The overnight break caused by rain on Thursday, certainly gave Rafa Nadal a chance to reassess his game. In addition, the weather conditions had changed in his favour – the previous day’s heavy atmospheric certainly affected his game but Fridays’ brighter and drier conditions now favoured his play against Diego Schwartzman.
Not surprisingly then, the Spaniard came out fighting when play resumed with him trailing by a set but leading 4-3, 30-15 in the second. The set being the first he has lost in Roland Garros in three years!
It was a very difficult match, Diego is a good friend and a good player Rafa Nadal
Within minutes it seemed, he had levelled the match and then proceeded to completely overwhelm his diminutive Argentine opponent to claim the next two and move forward to his allotted place in the draw.
On Thursday’s play, Schwartzman was completely dominated by the world No.1, which was the complete reverse of the previous day’s play when Nadal was scurrying around trying to find an answer to ‘El Peques’ aggression.
The final scoreline speaks for itself as Nadal only allowed him four games during Thursday’s play to secure his 4-6 6-3 6-2 6-2 victory after three hours and 42-minutes of play.
But that doesn’t mean Schwartzman capitulated. The score line didn’t do justice to his fighting spirit. And his dogged performance saved three match points before he actually conceded the quarter-final match.
“It was a very difficult match, Diego is a good friend and a good player,” the 16-time Grand Slam champion said as he kept his challenge for an unprecedented 11th French Open title alive.
“After the stop for rain I played more aggressively and I’m very happy to be back in the semi-finals here.”

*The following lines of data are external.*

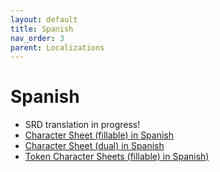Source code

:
```yaml
---
layout: default
title: Spanish
nav_order: 3
parent: Localizations
---
```


# Spanish
- SRD translation in progress!
- [Character Sheet (fillable) in Spanish](https://drive.google.com/file/d/1CacGd1RlnfDu8xhXTqkDfi8YywIF6EG-/view?usp=sharing)
- [Character Sheet (dual) in Spanish](https://drive.google.com/file/d/1TjRlx7GiZq01sctfbNr6bnp9yRkJSuaK/view?usp=sharing)
- [Token Character Sheets (fillable) in Spanish)](https://drive.google.com/file/d/1J9rOVBWIsf1_SSvNou8lLPN2zIodQ-dy/view)
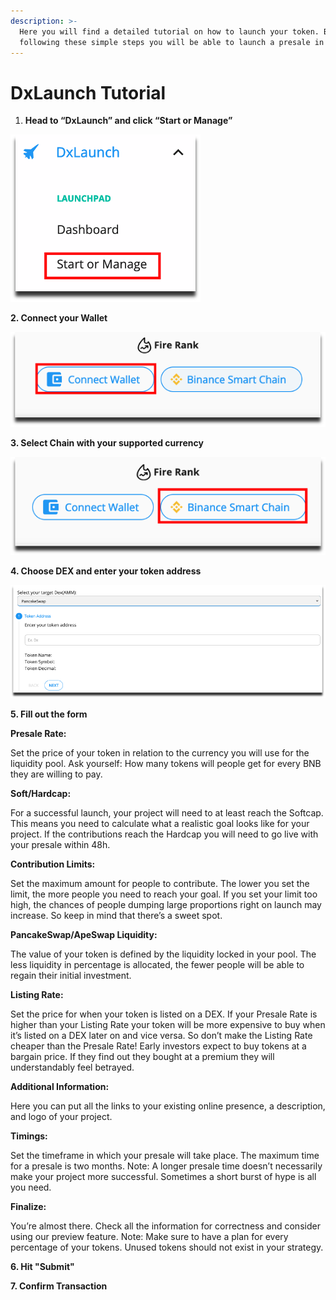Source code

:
 ```yaml
---
description: >-
  Here you will find a detailed tutorial on how to launch your token. By
  following these simple steps you will be able to launch a presale in no time.
---
```


# DxLaunch Tutorial

1. **Head to “DxLaunch” and click “Start or Manage”**

****![](<../.gitbook/assets/image (49).png>)****

**2. Connect your Wallet**

****![](<../.gitbook/assets/image (53).png>)****

**3. Select Chain with your supported currency**

****![](<../.gitbook/assets/image (51).png>)****

**4. Choose DEX and enter your token address**

****![](<../.gitbook/assets/image (57).png>)****

**5. Fill out the form**

**Presale Rate:**

Set the price of your token in relation to the currency you will use for the liquidity pool. Ask yourself: How many tokens will people get for every BNB they are willing to pay.

**Soft/Hardcap:**

For a successful launch, your project will need to at least reach the Softcap. This means you need to calculate what a realistic goal looks like for your project. If the contributions reach the Hardcap you will need to go live with your presale within 48h.

**Contribution Limits:**

Set the maximum amount for people to contribute. The lower you set the limit, the more people you need to reach your goal. If you set your limit too high, the chances of people dumping large proportions right on launch may increase. So keep in mind that there’s a sweet spot.

**PancakeSwap/ApeSwap Liquidity:**

The value of your token is defined by the liquidity locked in your pool. The less liquidity in percentage is allocated, the fewer people will be able to regain their initial investment.

**Listing Rate:**

Set the price for when your token is listed on a DEX. If your Presale Rate is higher than your Listing Rate your token will be more expensive to buy when it’s listed on a DEX later on and vice versa. So don’t make the Listing Rate cheaper than the Presale Rate! Early investors expect to buy tokens at a bargain price. If they find out they bought at a premium they will understandably feel betrayed.

**Additional Information:**

Here you can put all the links to your existing online presence, a description, and logo of your project.

**Timings:**

Set the timeframe in which your presale will take place. The maximum time for a  presale is two months. Note: A longer presale time doesn’t necessarily make your project more successful. Sometimes a short burst of hype is all you need.

**Finalize:**

You’re almost there. Check all the information for correctness and consider using our preview feature. Note: Make sure to have a plan for every percentage of your tokens. Unused tokens should not exist in your strategy.

**6. Hit "Submit"**

**7. Confirm Transaction**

It is the 11th time the 32-year-old Spaniard has reached the last four at Roland Garros, becoming only the third man in history to achieve that feat at a Grand Slam tournament, the other players being Jimmy Connors at the US Open and Roger Federer at Wimbledon, an achievement he also duplicated at the Australian Open. But Nadal’s cloak of invincibility on clay has been dented. Not only did he lose his Madrid title in the final a few weeks back, he has now dropped a set in his Parisienne Kingdom. Does he feel pressure?
“I don’t have any obligation to win, first thing. Second thing, if you don’t feel the pressure, it’s because you don’t love the sport,” said Nadal, who has never failed to win the title in Paris after reaching the semi-finals.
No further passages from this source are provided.